__Task brief__. Check every line of the data below for the word "SpecialCharTok", then give only the number of lines that have it.

Plain-text document sources
□ □ □ □ □ □ □

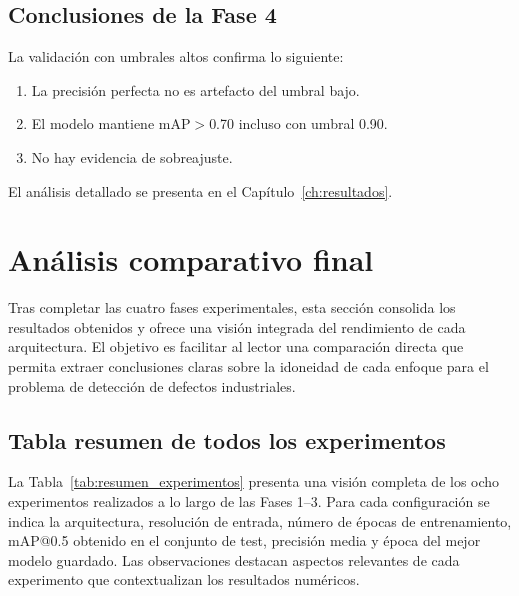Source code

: \subsection{Conclusiones de la Fase 4}

La validación con umbrales altos confirma lo siguiente:
\begin{enumerate}
    \item La precisión perfecta no es artefacto del umbral bajo.
    \item El modelo mantiene mAP$>$0.70 incluso con umbral 0.90.
    \item No hay evidencia de sobreajuste.
\end{enumerate}
El análisis detallado se presenta en el Capítulo~\ref{ch:resultados}.

\FloatBarrier
\section{Análisis comparativo final}
\label{sec:analisis_comparativo}

Tras completar las cuatro fases experimentales, esta sección consolida los resultados obtenidos y ofrece una visión integrada del rendimiento de cada arquitectura. El objetivo es facilitar al lector una comparación directa que permita extraer conclusiones claras sobre la idoneidad de cada enfoque para el problema de detección de defectos industriales.

\subsection{Tabla resumen de todos los experimentos}

La Tabla~\ref{tab:resumen_experimentos} presenta una visión completa de los ocho experimentos realizados a lo largo de las Fases 1--3. Para cada configuración se indica la arquitectura, resolución de entrada, número de épocas de entrenamiento, mAP@0.5 obtenido en el conjunto de test, precisión media y época del mejor modelo guardado. Las observaciones destacan aspectos relevantes de cada experimento que contextualizan los resultados numéricos.


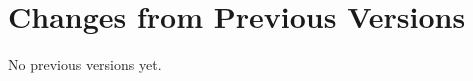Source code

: \documentclass[11pt,a4paper]{ivoa}
\begin{document}
\section{Changes from Previous Versions}

No previous versions yet.



\end{document}
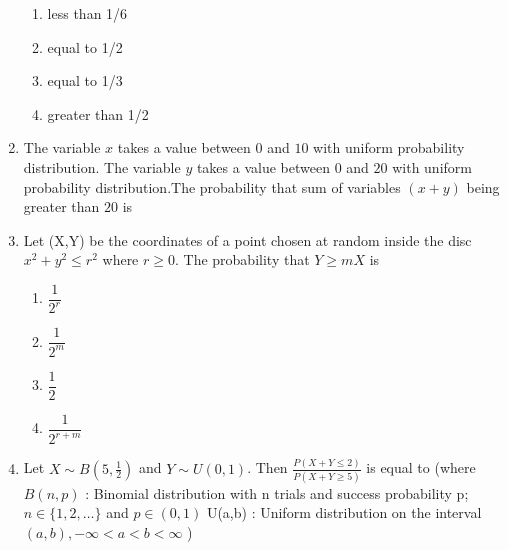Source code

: \begin{enumerate}[label=\thesection.\arabic*.,ref=\thesection.\theenumi]
\begin{enumerate}
    \item less than 1/6
    \item equal to 1/2
    \item equal to 1/3
    \item greater than 1/2

\end{enumerate}
\solution
  
  \item The variable $x$ takes a value between $0$ and $10$ with uniform probability distribution. The variable $y$ takes a value between $0$ and $20$ with uniform probability distribution.The probability that sum of variables $(x+y)$ being greater than $20$ is
%
\item Let (X,Y) be the coordinates of a point chosen at random inside the disc $x^2 + y^2 \leq r^2$ where $r\geq 0$. The probability that $Y \geq mX$ is
\begin{enumerate}[label = (\alph*)]
\setlength\itemsep{2em}
    \item $\dfrac{1}{2^r}$
    \item $\dfrac{1}{2^m}$
    \item $\dfrac{1}{2}$
    \item $\dfrac{1}{2^{r+m}}$
\end{enumerate}
%
\solution
  
%
\item Let $X \sim B(5,\frac{1}{2})$ and $Y \sim U(0,1)$. Then $\frac{P(X + Y \leq 2)}{P(X + Y \geq 5)}$ is equal to 
(where 
$B(n,p)$ : Binomial distribution with n trials and success probability p; $n \in \{1,2, \dots \}$ and  $p \in (0,1)$
U(a,b) : Uniform distribution on the interval $(a,b), -\infty < a < b < \infty$  )
\\
\solution
  



\end{enumerate}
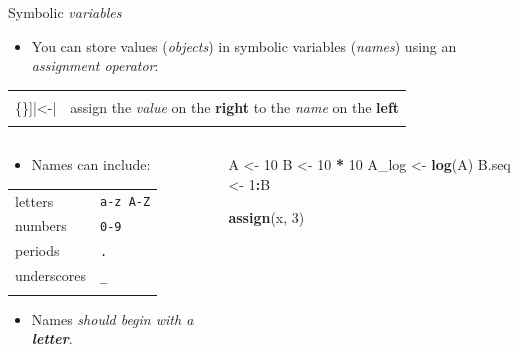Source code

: \documentclass[
  ignorenonframetext,
]{beamer}
\newcommand{\VERB}{\Verb[commandchars=\\\{\}]}
\newenvironment{Shaded}{\begin{snugshade}}{\end{snugshade}}
\newcommand{\DecValTok}[1]{\textcolor[rgb]{0.00,0.00,0.81}{#1}}
\newcommand{\FunctionTok}[1]{\textcolor[rgb]{0.13,0.29,0.53}{\textbf{#1}}}
\newcommand{\NormalTok}[1]{#1}
\newcommand{\OtherTok}[1]{\textcolor[rgb]{0.56,0.35,0.01}{#1}}
\newcommand{\SpecialCharTok}[1]{\textcolor[rgb]{0.81,0.36,0.00}{\textbf{#1}}}
\newcommand{\StringTok}[1]{\textcolor[rgb]{0.31,0.60,0.02}{#1}}
\providecommand{\tightlist}{%
  \setlength{\itemsep}{0pt}\setlength{\parskip}{0pt}}
\begin{document}
\begin{frame}[fragile]{Symbolic \emph{variables}}
\protect\hypertarget{symbolic-variables}{}
\begin{itemize}
\tightlist
\item
  You can store values (\emph{objects}) in symbolic variables
  (\emph{names}) using an \emph{assignment operator}:
\end{itemize}

\begin{longtable}[]{@{}ll@{}}
\toprule\noalign{}
\endhead
\VERB|\OtherTok{\textless{}{-}}| & assign the \emph{value} on the
\textbf{right} to the \emph{name} on the \textbf{left} \\
\bottomrule\noalign{}
\end{longtable}

\begin{columns}[T]
\begin{column}{0.5\textwidth}
\begin{itemize}
\tightlist
\item
  Names can include:
\end{itemize}

\begin{longtable}[]{@{}ll@{}}
\toprule\noalign{}
\endhead
letters & \StringTok{\texttt{a-z A-Z}} \\
numbers & \StringTok{\texttt{0-9}} \\
periods & \StringTok{\texttt{.}} \\
underscores & \StringTok{\texttt{\_}} \\
\bottomrule\noalign{}
\end{longtable}

\begin{itemize}
\tightlist
\item
  Names \emph{should begin with a \textbf{\StringTok{letter}}}.
\end{itemize}
\end{column}

\begin{column}{0.5\textwidth}
\begin{Shaded}
\begin{Highlighting}[]
\NormalTok{A }\OtherTok{\textless{}{-}} \DecValTok{10}
\NormalTok{B }\OtherTok{\textless{}{-}} \DecValTok{10} \SpecialCharTok{*} \DecValTok{10}
\NormalTok{A\_log }\OtherTok{\textless{}{-}} \FunctionTok{log}\NormalTok{(A)}
\NormalTok{B.seq }\OtherTok{\textless{}{-}} \DecValTok{1}\SpecialCharTok{:}\NormalTok{B}

\FunctionTok{assign}\NormalTok{(}\StringTok{\textquotesingle{}x\textquotesingle{}}\NormalTok{, }\DecValTok{3}\NormalTok{)}
\end{Highlighting}
\end{Shaded}
\end{column}
\end{columns}
\end{frame}
\end{document}

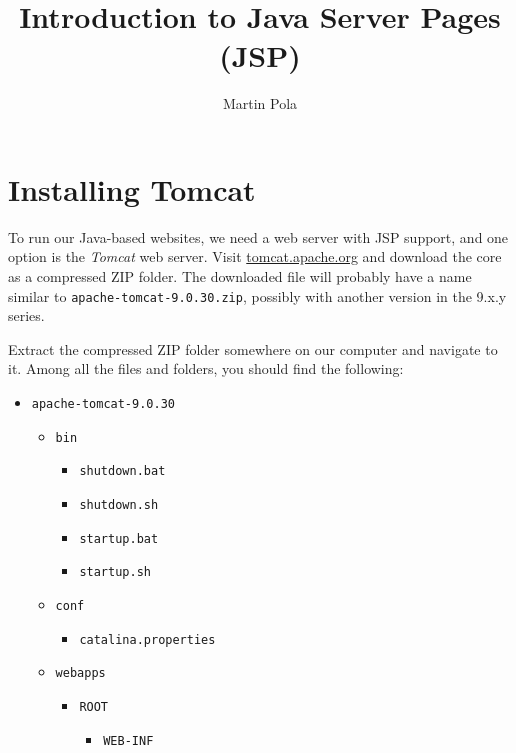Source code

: \documentclass[a4paper, english]{article}
\title{Introduction to Java Server Pages (JSP)}
\author{Martin Pola}
\date{}
\newcommand{\tomcatfolder}{apache-tomcat-9.0.30}
\begin{document}
    \maketitle

    \section{Installing Tomcat}
        To run our Java-based websites, we need a web server with JSP support, and one option is the \emph{Tomcat} web server. Visit \href{https://tomcat.apache.org/}{tomcat.apache.org} and download the core as a compressed ZIP folder. The downloaded file will probably have a name similar to \texttt{\tomcatfolder.zip}, possibly with another version in the 9.x.y series.

        Extract the compressed ZIP folder somewhere on our computer and navigate to it. Among all the files and folders, you should find the following:

        \begin{itemize}
            \item \texttt{\tomcatfolder}
            \begin{itemize}
                \item \texttt{bin}
                \begin{itemize}
                    \item \texttt{shutdown.bat}
                    \item \texttt{shutdown.sh}
                    \item \texttt{startup.bat}
                    \item \texttt{startup.sh}
                \end{itemize}
                \item \texttt{conf}
                \begin{itemize}
                    \item \texttt{catalina.properties}
                \end{itemize}
                \item \texttt{webapps}
                \begin{itemize}
                    \item \texttt{ROOT}
                    \begin{itemize}
                        \item \texttt{WEB-INF}
                    \end{itemize}
                \end{itemize}
            \end{itemize}
        \end{itemize}
\end{document}
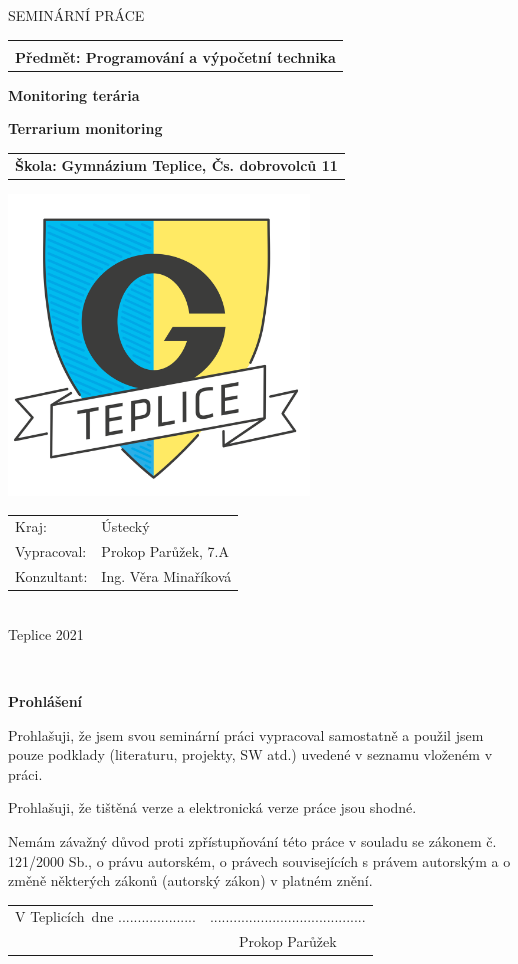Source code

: \documentclass[a4paper,twoside,12pt]{book}
\newcommand{\tb}{\textbf} %
\newcommand{\cvut}{Gymnázium Teplice, Čs. dobrovolců 11}
\newcommand{\ksi}{}
\newcommand{\obor}{Programování a výpočetní technika} %
\newcommand{\druh}{Seminární práce} %
\newcommand{\woman}{} %
\newcommand{\logoCVUT}{\includegraphics[height=8cm]{gympl}}  %
\newcommand{\nazevcz}{Monitoring terária}	%
\newcommand{\nazeven}{Terrarium monitoring}	%
\newcommand{\autor}{Prokop Parůžek}   %
\newcommand{\trida}{7.A} %
\newcommand{\vedouci}{Ing. Věra Minaříková} %
\newcommand{\kde}{Teplicích} %
\newcommand{\prohlaseni}{Prohlašuji, že jsem svou seminární práci vypracoval\woman{} samostatně a použil\woman{} jsem pouze podklady (literaturu, projekty, SW atd.) uvedené v seznamu vloženém v práci. 

Prohlašuji, že tištěná verze a elektronická verze práce jsou shodné. 

Nemám závažný důvod proti zpřístupňování této práce v souladu se zákonem č. 121/2000 Sb., o právu autorském, o právech souvisejících s právem autorským a o změně některých zákonů (autorský zákon) v platném znění. } %
\begin{document}
\thispagestyle{empty}

\begin{center}
   {\Large \MakeUppercase{\druh}}
	\vspace{5mm}

	\begin{tabular}{c}
		\tb{\ksi} \\[3pt]   \tb{Předmět: \obor}\\
	\end{tabular}

	\vspace{10mm}
   {\huge \tb{\nazevcz}\par}
   \vspace{5mm}   {\huge \tb{\nazeven}\par}
   
	 \vspace{10mm}
	 \begin{tabular}{c}
			 \LARGE{\tb{Škola:} \tb{\cvut}}
	\end{tabular}

   \vspace{10mm} \logoCVUT \vspace{15mm} 

   \vfill
   {\large
	\begin{tabular}{ll}
	Kraj: & Ústecký\\
	Vypracoval: & \autor, \trida\\
	Konzultant: & \vedouci\\
	\end{tabular}
	 }\\
\vspace{1cm}
\LARGE{Teplice 2021}
\end{center}

\clearpage{\pagestyle{empty}\cleardoublepage} %

\newpage %
\thispagestyle{empty}  %

~ %
\vfill %

\tb{Prohlášení} %

\vspace{1em} %
\prohlaseni

\vspace{2em}  %
\hspace{-0.5em}\begin{tabularx}{\textwidth}{X c}  %
V \kde\ dne .................... &........................................ \\	%
	& \autor
\end{tabularx}	%
\end{document}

□ □ □ □ □ □ □

__Result below__. 3